# Requirement
Every line below that holds the string "corresponding" should be copied.

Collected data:
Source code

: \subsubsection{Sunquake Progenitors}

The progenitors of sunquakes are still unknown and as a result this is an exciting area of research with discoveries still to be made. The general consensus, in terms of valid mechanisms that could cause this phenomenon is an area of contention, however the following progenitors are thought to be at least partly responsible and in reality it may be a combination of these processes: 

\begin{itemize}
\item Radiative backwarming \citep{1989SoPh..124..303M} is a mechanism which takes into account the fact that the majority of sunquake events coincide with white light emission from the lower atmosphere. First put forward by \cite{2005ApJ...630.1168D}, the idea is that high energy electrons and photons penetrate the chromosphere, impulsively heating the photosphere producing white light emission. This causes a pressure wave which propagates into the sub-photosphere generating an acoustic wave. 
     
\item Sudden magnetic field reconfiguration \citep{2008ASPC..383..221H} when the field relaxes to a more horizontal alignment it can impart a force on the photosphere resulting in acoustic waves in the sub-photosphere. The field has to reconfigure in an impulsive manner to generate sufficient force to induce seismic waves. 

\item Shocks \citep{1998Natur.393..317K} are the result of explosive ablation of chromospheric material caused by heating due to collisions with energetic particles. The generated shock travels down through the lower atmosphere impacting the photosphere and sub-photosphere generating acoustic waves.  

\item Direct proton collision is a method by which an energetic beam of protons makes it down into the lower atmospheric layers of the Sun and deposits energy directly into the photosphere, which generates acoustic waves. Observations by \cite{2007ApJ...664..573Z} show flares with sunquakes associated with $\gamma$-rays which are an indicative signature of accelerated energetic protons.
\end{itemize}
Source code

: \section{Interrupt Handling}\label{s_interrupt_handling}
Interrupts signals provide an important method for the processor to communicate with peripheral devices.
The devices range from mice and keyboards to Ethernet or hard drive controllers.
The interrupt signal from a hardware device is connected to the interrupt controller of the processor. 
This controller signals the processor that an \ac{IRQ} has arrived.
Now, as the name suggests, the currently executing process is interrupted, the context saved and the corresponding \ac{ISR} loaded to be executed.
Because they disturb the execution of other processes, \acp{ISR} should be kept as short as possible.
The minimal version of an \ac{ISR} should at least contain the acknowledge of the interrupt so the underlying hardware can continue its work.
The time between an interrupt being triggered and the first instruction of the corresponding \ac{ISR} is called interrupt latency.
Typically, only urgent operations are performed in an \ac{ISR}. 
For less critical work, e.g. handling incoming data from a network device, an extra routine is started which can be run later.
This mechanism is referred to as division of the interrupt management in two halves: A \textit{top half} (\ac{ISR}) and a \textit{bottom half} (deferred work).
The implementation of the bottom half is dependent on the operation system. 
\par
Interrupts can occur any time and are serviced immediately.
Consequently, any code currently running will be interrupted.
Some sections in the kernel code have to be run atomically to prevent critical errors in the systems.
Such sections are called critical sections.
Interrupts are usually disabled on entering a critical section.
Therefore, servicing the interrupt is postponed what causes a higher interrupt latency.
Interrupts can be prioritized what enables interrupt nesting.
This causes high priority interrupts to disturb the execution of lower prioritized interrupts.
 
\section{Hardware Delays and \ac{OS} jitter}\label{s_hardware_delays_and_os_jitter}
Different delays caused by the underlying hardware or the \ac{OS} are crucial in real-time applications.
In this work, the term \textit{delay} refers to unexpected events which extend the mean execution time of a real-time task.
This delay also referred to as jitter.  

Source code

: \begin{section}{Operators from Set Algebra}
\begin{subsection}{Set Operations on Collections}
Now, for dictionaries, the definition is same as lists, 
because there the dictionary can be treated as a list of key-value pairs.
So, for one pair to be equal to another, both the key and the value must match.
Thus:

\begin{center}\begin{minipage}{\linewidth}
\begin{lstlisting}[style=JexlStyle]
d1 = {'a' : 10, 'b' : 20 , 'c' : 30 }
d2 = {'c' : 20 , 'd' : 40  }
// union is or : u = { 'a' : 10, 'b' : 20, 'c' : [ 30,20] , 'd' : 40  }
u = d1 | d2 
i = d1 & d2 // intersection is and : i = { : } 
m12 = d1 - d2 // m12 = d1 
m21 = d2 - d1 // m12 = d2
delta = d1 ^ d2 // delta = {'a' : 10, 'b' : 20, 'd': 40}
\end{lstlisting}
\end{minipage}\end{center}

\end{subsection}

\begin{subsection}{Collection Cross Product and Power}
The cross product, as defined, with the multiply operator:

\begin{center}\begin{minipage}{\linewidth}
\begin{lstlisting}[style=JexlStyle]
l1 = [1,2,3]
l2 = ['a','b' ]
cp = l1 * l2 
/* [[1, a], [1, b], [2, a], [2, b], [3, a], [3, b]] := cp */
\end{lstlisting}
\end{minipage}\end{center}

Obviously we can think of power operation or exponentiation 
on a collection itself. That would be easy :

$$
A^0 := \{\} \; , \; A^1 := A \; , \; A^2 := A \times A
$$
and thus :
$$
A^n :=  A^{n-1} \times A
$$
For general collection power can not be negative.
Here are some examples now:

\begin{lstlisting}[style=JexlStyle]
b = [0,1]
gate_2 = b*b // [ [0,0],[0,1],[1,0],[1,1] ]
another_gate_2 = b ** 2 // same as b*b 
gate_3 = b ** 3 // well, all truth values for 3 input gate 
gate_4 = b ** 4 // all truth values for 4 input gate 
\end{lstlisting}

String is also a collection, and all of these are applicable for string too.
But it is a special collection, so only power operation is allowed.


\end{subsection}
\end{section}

# Output of the task
Now, as the name suggests, the currently executing process is interrupted, the context saved and the corresponding \ac{ISR} loaded to be executed.
The time between an interrupt being triggered and the first instruction of the corresponding \ac{ISR} is called interrupt latency.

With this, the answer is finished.